Siempre me ha impresionado la llamada e invitación de Jesús a los discípulos para que saciasen a la multitud de gentes que habían acudido a escucharlo (cfr. Mc 6, 34-44). Allí se dan dos realidades: por una parte, se va haciendo tarde y hay una multitud para la que no hay cobijo; por otra parte, no hay alimento para tanta gente. ¿Dónde ponen el punto de mira los discípulos? En que cada uno se las arregle como pueda, que cada uno se ocupe de sí mismo y, por eso, ha de marcharse aquella multitud. Sin embargo, Jesús tiene un planteamiento muy diferente, que es el que nosotros en el seguimiento de su vida tenemos que tener. Él dice y nos dice: «Dadles vosotros de comer». ¿Veis la diferencia? Hemos de cambiar nuestra mirada: no es que cada uno se las arregle como pueda, ni tampoco desentendernos de situaciones. ¿Cuántas veces viene alguien a nosotros pidiendo ayuda, se la damos al momento, pero no volvemos a saber más de esa persona? Hemos salido de la situación embarazosa, pero hemos perdido la oportunidad de hacer verdad esas palabras de Jesús: «Dadles vosotros de comer». Es verdad que entre aquella multitud había solamente unos pocos panes, muy pocos para tantos, pero en manos de Dios aquello se multiplicó y pudo comer la multitud. Dios nos hace compartir, nos pide devolver la dignidad.
¡Qué bien nos viene contemplar el camino que eligió el Señor para entrar en este mundo! Ciertamente es un camino de pequeñez, de humildad, de servicio. Hizo una elección muy clara: se hace hombre, se hace servidor de todos, siervo de todos hasta la muerte en la cruz.

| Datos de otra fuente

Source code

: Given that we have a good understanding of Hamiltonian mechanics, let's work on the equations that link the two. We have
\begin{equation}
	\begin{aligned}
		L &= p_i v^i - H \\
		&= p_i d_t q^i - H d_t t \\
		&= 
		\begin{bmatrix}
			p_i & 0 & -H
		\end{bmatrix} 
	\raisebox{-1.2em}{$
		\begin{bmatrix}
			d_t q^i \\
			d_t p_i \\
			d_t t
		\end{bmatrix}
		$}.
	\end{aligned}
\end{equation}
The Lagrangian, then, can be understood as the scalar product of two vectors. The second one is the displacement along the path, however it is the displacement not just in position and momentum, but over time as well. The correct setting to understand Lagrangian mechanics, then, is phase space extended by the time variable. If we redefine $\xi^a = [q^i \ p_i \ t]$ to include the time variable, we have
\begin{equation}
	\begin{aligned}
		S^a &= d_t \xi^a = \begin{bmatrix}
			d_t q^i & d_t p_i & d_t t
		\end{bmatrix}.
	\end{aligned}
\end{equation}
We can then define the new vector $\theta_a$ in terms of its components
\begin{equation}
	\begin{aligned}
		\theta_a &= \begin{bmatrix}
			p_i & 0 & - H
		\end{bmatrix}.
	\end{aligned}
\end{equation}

Y este es el camino del amor. Por mucho que busquemos para hacer un camino de amor, hay que entrar por el que Jesús eligió en su vida. Quizá desde aquí entendemos lo que ha de ser la caridad. No puede ser un camino de puro asistencialismo, pues eso no es amar. Entrar por el camino del amor es una opción de vida como mostró Dios mismo; es un camino que implica una manera de ser, de estar junto a los demás, de verificar lo que significa amar a Dios y al prójimo. El camino de Jesús ha de ser nuestro camino.
Detengámonos en estas palabras de Jesús: «Nadie tiene amor más grande que el que da la vida por sus amigos» (Jn 15, 13). Los amigos de Dios son todos los hombres; por todos y para todos se encarnó, padeció la cruz y ha resucitado. Toda su vida es un reflejo claro y evidente del amor mismo de Dios. Qué bueno es sentir la llamada, el golpe en el corazón, para descubrir, en nuestra vida, ese amor que derrama el Señor en nosotros y, sobre todo, cómo hacemos posible que ese amor derramado se comunique. En este sentido, quiero haceros tres invitaciones:
1. Tened siempre en vuestra vida una academia práctica donde aprender a vivir la caridad. ¿Qué quiero decir con esto? La caridad se aprende junto a Jesucristo y se vive en concreto. Tenemos muchas instituciones de la Iglesia en las que podemos vivir el encuentro con el otro: comedores, residencias… Se trata de meditar de nuevo el pasaje de Mateo 25 y buscar los lugares donde se da de comer al hambriento y de beber al sediento, se viste al desnudo, se acoge al forastero, o se atiende al enfermo o al preso.
2. Escuchad y estad atentos a la llamada, concretando en la vida lo que invocamos en la oración y profesamos en la fe. Qué bueno es comprender que no hay alternativa a la caridad. Solamente quienes se ponen al servicio de los hermanos, aunque no lo sepan, son quienes aman a Dios.
3. Recordad que la persona no es nada sin caridad. ¿Cómo vivo el dinamismo de apertura y de unión hacia las personas? Ese dinamismo lo da Dios, aunque quizá muchos no se den cuenta de ello. Como subraya el Papa en su última encíclica, «la altura espiritual de una vida humana está marcada por el amor, que es el criterio para la decisión definitiva sobre la valoración positiva o negativa de una vida humana» (FT 92).